Although the answers proposing to use ArrayList do make sense in most scenario, the actual question of relative performance has not really been answered.
There are a few things you can do with an array:
- create it
- set an item
- get an item
- clone/copy it
General conclusion
Although get and set operations are somewhat slower on an ArrayList (resp. 1 and 3 nanosecond per call on my machine), there is very little overhead of using an ArrayList vs. an array for any non-intensive use. There are however a few things to keep in mind:
- resizing operations on a list (when calling list.add(...)) are costly and one should try to set the initial capacity at an adequate level when possible (note that the same issue arises when using an array)
- when dealing with primitives, arrays can be significantly faster as they will allow one to avoid many boxing/unboxing conversions
- an application that only gets/sets values in an ArrayList (not very common!) could see a performance gain of more than 25% by switching to an array
Detailed results
Here are the results I measured for those three operations using the jmh benchmarking library (times in nanoseconds) with JDK 7 on a standard x86 desktop machine. Note that ArrayList are never resized in the tests to make sure results are comparable. Benchmark code available here.
Array/ArrayList Creation
I ran 4 tests, executing the following statements:
- createArray1: Integer[] array = new Integer[1];
- createList1: List<Integer> list = new ArrayList<> (1);
- createArray10000: Integer[] array = new Integer[10000];
- createList10000: List<Integer> list = new ArrayList<> (10000);
Results (in nanoseconds per call, 95% confidence):
a.p.g.a.ArrayVsList.CreateArray1         [10.933, 11.097]
a.p.g.a.ArrayVsList.CreateList1          [10.799, 11.046]
a.p.g.a.ArrayVsList.CreateArray10000    [394.899, 404.034]
a.p.g.a.ArrayVsList.CreateList10000     [396.706, 401.266]
Conclusion: no noticeable difference.
get operations
I ran 2 tests, executing the following statements:
- getList: return list.get(0);
- getArray: return array[0];
Results (in nanoseconds per call, 95% confidence):
a.p.g.a.ArrayVsList.getArray   [2.958, 2.984]

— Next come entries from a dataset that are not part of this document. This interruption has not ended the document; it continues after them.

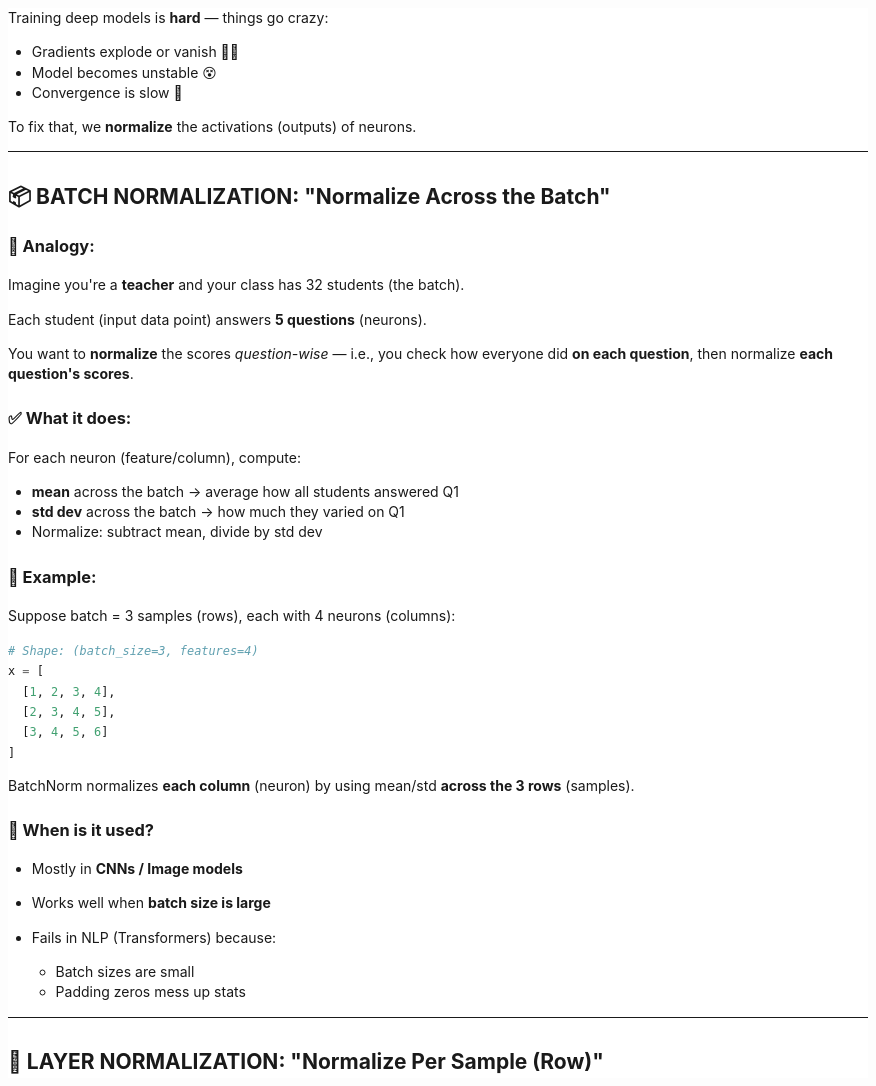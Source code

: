 Training deep models is **hard** — things go crazy:

* Gradients explode or vanish 🧨💨
* Model becomes unstable 😵
* Convergence is slow 🐌

To fix that, we **normalize** the activations (outputs) of neurons.

---

## 📦 BATCH NORMALIZATION: "Normalize Across the Batch"

### 🎯 Analogy:

Imagine you're a **teacher** and your class has 32 students (the batch).

Each student (input data point) answers **5 questions** (neurons).

You want to **normalize** the scores *question-wise* — i.e., you check how everyone did **on each question**, then normalize **each question's scores**.

### ✅ What it does:

For each neuron (feature/column), compute:

* **mean** across the batch → average how all students answered Q1
* **std dev** across the batch → how much they varied on Q1
* Normalize: subtract mean, divide by std dev

### 🔢 Example:

Suppose batch = 3 samples (rows), each with 4 neurons (columns):

```python
# Shape: (batch_size=3, features=4)
x = [
  [1, 2, 3, 4],
  [2, 3, 4, 5],
  [3, 4, 5, 6]
]
```

BatchNorm normalizes **each column** (neuron) by using mean/std **across the 3 rows** (samples).

### 📌 When is it used?

* Mostly in **CNNs / Image models**
* Works well when **batch size is large**
* Fails in NLP (Transformers) because:

  * Batch sizes are small
  * Padding zeros mess up stats

---

## 🧍 LAYER NORMALIZATION: "Normalize Per Sample (Row)"
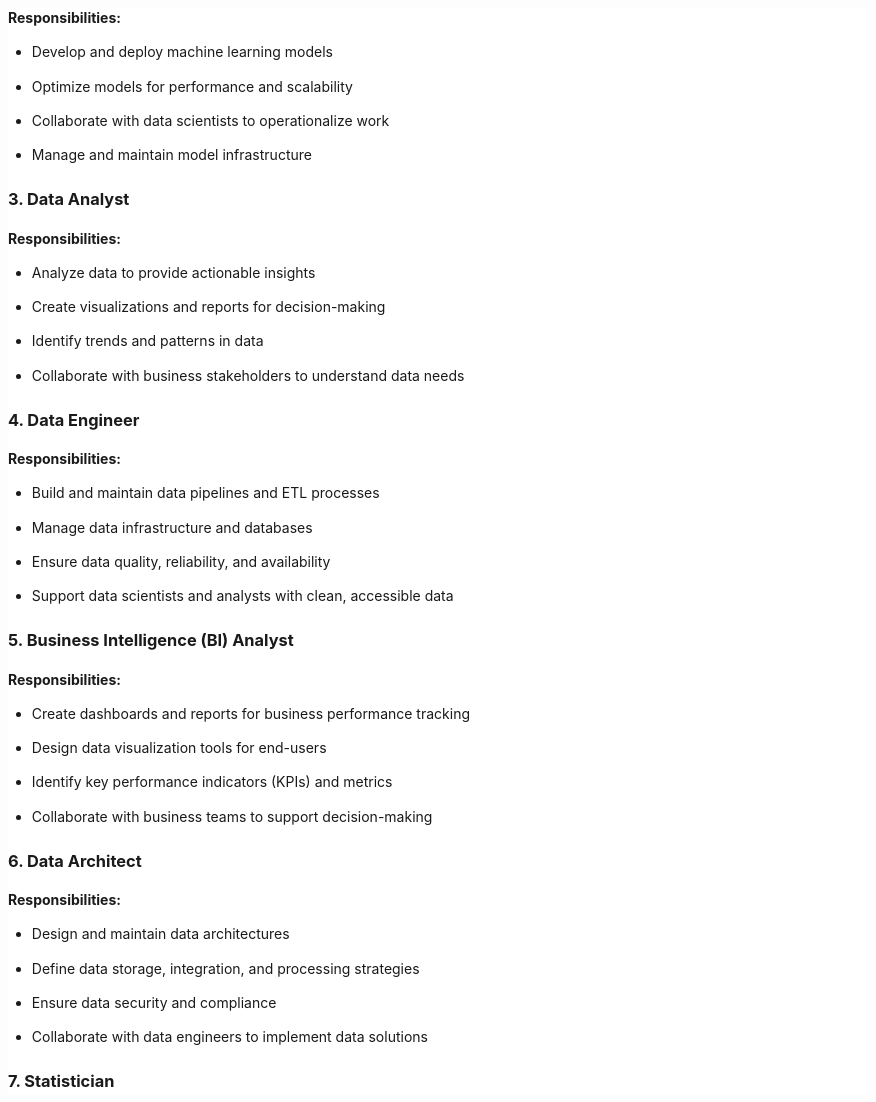 **Responsibilities:**

- Develop and deploy machine learning models
    
- Optimize models for performance and scalability
    
- Collaborate with data scientists to operationalize work
    
- Manage and maintain model infrastructure
    

### 3. Data Analyst

**Responsibilities:**

- Analyze data to provide actionable insights
    
- Create visualizations and reports for decision-making
    
- Identify trends and patterns in data
    
- Collaborate with business stakeholders to understand data needs
    

### 4. Data Engineer

**Responsibilities:**

- Build and maintain data pipelines and ETL processes
    
- Manage data infrastructure and databases
    
- Ensure data quality, reliability, and availability
    
- Support data scientists and analysts with clean, accessible data
    

### 5. Business Intelligence (BI) Analyst

**Responsibilities:**

- Create dashboards and reports for business performance tracking
    
- Design data visualization tools for end-users
    
- Identify key performance indicators (KPIs) and metrics
    
- Collaborate with business teams to support decision-making
    

### 6. Data Architect

**Responsibilities:**

- Design and maintain data architectures
    
- Define data storage, integration, and processing strategies
    
- Ensure data security and compliance
    
- Collaborate with data engineers to implement data solutions
    

### 7. Statistician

a.p.g.a.ArrayVsList.getList    [3.841, 3.874]
Conclusion: getting from an array is about 25% faster than getting from an ArrayList, although the difference is only on the order of one nanosecond.
set operations
I ran 2 tests, executing the following statements:
- setList: list.set(0, value);
- setArray: array[0] = value;
Results (in nanoseconds per call):
a.p.g.a.ArrayVsList.setArray   [4.201, 4.236]
a.p.g.a.ArrayVsList.setList    [6.783, 6.877]
Conclusion: set operations on arrays are about 40% faster than on lists, but, as for get, each set operation takes a few nanoseconds - so for the difference to reach 1 second, one would need to set items in the list/array hundreds of millions of times!
clone/copy
ArrayList's copy constructor delegates to Arrays.copyOf so performance is identical to array copy (copying an array via clone, Arrays.copyOf or System.arrayCopy makes no material difference performance-wise).